[[ INPUT MATERIAL open ]]

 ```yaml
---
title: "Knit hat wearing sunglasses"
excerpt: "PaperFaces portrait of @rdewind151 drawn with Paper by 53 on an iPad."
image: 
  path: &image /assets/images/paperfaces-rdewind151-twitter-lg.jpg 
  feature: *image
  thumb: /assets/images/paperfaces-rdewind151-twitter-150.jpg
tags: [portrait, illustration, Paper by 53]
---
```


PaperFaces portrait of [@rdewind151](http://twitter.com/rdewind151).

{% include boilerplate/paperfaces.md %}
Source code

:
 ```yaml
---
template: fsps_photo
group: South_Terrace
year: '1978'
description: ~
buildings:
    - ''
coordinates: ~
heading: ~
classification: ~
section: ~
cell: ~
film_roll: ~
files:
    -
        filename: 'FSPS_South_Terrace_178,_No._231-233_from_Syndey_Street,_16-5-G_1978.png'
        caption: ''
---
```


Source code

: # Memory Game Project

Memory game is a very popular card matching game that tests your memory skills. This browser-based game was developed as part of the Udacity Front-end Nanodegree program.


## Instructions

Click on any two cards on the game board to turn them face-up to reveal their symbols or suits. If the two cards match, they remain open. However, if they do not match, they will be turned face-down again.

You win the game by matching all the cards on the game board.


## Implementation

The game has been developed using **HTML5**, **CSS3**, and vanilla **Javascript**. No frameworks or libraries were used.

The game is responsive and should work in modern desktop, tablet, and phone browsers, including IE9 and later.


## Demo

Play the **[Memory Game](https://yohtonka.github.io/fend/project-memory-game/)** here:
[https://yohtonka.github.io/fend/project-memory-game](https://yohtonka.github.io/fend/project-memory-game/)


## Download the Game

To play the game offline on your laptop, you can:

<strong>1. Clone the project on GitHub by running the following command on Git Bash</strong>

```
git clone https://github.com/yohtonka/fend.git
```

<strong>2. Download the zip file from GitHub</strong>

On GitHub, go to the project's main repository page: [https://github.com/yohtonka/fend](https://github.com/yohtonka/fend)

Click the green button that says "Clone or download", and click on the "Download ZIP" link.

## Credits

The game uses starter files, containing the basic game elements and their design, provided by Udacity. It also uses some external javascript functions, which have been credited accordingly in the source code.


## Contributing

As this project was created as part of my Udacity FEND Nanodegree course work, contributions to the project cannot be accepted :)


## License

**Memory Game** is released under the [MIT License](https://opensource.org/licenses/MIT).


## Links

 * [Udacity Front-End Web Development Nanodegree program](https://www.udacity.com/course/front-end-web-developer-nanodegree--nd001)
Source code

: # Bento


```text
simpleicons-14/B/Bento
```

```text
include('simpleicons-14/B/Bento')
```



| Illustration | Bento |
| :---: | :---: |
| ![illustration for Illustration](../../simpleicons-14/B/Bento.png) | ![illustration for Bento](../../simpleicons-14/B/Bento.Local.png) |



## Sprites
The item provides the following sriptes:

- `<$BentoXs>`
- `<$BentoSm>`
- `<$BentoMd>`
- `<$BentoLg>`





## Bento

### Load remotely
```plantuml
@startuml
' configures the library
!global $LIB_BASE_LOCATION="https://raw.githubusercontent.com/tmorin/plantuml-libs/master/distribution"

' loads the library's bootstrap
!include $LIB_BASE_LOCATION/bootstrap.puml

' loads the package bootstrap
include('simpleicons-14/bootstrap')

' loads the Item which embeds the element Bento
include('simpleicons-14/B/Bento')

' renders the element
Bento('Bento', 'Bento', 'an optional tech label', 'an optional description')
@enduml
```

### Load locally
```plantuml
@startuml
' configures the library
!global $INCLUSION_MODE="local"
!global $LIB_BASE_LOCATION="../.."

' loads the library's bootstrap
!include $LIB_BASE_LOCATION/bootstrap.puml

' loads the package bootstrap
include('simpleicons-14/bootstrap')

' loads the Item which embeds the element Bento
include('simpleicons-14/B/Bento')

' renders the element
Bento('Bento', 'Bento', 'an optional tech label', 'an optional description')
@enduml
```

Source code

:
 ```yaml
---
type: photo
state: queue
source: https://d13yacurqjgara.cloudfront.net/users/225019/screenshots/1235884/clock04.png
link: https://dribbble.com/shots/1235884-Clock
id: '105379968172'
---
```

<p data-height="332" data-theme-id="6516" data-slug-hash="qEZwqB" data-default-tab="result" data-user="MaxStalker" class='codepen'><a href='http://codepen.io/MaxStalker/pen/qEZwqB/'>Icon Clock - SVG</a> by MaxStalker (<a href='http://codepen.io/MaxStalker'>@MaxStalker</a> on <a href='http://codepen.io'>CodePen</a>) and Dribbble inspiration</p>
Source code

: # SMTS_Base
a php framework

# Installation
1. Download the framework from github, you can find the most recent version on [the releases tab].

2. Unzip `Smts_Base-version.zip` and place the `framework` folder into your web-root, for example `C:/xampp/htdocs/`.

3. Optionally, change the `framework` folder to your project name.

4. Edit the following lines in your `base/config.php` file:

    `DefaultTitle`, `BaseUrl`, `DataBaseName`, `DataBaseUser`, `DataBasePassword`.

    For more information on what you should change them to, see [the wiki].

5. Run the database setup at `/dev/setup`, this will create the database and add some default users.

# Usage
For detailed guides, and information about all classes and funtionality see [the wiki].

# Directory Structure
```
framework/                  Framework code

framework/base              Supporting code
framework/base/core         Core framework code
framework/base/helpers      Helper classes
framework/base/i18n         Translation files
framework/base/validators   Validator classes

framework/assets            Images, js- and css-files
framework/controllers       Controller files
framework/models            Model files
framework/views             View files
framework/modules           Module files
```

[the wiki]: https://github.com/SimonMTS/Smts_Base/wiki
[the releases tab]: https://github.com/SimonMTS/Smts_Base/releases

[[ INPUT MATERIAL closed ]]
[[ INPUT MATERIAL open ]]

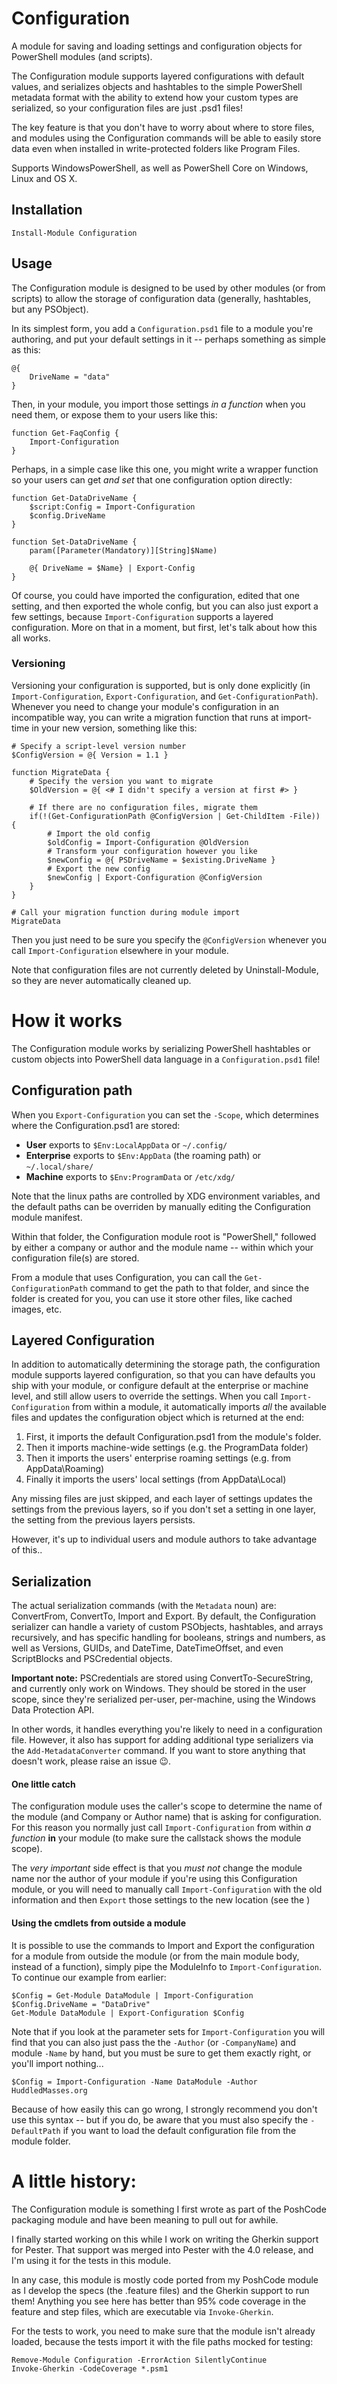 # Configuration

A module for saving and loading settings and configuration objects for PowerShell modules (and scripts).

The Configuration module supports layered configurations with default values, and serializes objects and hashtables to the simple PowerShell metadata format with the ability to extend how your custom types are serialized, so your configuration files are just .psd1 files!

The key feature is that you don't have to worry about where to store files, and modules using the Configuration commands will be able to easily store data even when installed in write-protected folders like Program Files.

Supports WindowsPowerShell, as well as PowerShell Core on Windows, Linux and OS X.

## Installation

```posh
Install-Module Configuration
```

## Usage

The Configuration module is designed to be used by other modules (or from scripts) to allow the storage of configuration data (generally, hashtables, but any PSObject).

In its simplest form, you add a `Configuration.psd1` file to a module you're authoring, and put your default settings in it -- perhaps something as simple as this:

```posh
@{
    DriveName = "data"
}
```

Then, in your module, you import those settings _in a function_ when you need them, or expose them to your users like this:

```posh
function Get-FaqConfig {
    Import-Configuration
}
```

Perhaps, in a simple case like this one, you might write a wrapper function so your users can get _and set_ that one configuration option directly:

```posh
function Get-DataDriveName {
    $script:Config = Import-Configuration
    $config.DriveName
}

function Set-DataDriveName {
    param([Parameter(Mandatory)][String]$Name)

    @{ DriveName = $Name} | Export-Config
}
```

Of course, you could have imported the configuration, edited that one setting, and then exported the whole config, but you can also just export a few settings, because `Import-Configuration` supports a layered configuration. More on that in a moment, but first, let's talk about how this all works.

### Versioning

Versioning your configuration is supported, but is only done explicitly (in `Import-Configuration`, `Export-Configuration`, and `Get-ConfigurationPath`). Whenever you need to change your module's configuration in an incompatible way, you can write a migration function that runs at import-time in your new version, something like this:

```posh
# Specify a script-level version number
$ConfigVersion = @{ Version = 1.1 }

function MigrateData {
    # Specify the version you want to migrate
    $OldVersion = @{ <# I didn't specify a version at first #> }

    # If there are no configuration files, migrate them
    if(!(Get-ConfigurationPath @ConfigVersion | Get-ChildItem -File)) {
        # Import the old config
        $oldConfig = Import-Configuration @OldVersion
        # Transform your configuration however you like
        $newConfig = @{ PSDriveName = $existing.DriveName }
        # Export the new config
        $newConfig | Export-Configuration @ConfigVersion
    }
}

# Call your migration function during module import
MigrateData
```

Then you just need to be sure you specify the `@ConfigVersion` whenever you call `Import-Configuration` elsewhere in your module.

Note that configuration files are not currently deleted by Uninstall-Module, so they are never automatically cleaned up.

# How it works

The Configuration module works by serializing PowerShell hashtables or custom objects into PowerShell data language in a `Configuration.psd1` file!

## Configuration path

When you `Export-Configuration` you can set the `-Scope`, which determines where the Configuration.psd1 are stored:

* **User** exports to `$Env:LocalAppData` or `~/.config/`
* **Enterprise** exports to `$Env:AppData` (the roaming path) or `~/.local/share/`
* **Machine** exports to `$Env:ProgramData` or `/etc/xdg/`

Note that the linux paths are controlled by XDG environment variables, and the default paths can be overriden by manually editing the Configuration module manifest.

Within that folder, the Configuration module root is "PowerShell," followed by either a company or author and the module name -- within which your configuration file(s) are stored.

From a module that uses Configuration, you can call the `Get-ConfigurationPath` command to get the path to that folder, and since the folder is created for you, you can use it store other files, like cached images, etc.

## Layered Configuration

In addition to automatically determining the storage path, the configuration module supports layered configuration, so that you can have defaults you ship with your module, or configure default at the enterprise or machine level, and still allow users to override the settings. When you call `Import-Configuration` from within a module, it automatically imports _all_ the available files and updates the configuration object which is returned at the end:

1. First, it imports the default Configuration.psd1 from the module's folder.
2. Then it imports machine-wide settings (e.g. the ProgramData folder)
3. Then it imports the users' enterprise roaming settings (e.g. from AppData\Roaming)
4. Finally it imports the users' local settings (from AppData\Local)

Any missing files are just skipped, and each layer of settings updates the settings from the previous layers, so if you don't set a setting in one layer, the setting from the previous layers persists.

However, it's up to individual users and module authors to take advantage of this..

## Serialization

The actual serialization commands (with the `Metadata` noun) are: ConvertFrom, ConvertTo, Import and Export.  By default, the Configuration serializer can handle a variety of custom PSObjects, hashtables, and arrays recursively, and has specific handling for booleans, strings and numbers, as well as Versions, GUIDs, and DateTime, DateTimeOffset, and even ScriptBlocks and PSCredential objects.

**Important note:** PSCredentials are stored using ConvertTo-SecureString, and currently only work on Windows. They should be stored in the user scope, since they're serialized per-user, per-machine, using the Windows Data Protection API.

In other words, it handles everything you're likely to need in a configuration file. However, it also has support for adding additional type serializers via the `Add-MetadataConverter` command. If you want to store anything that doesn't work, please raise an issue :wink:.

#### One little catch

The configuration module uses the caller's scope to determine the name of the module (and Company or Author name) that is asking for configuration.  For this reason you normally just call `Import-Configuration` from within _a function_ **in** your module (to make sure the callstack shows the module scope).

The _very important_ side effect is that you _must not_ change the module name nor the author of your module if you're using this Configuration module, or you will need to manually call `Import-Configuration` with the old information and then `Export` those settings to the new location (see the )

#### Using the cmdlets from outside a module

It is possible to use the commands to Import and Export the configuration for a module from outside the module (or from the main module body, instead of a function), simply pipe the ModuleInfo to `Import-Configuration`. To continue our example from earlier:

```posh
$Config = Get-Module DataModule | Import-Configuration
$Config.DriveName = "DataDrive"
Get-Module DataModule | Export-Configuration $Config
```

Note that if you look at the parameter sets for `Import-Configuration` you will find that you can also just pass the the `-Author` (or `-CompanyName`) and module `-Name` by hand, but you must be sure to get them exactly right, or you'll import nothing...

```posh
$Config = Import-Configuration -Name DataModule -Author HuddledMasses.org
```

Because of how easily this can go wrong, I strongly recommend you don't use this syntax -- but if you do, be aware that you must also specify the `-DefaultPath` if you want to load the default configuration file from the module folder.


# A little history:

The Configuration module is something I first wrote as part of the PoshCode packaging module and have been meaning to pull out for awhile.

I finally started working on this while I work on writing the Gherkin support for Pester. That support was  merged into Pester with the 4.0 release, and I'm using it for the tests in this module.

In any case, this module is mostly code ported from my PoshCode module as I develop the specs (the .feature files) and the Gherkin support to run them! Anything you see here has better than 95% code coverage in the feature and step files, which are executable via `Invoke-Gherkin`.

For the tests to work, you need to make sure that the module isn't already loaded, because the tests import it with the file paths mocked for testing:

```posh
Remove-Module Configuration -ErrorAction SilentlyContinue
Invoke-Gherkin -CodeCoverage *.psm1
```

[[ INPUT MATERIAL closed ]]

**WHAT TO WORK ON**: Where a line of the data above includes the string "newConfig", pull it out.

**ANSWER TO THE EXERCISE**:
        $newConfig = @{ PSDriveName = $existing.DriveName }
        $newConfig | Export-Configuration @ConfigVersion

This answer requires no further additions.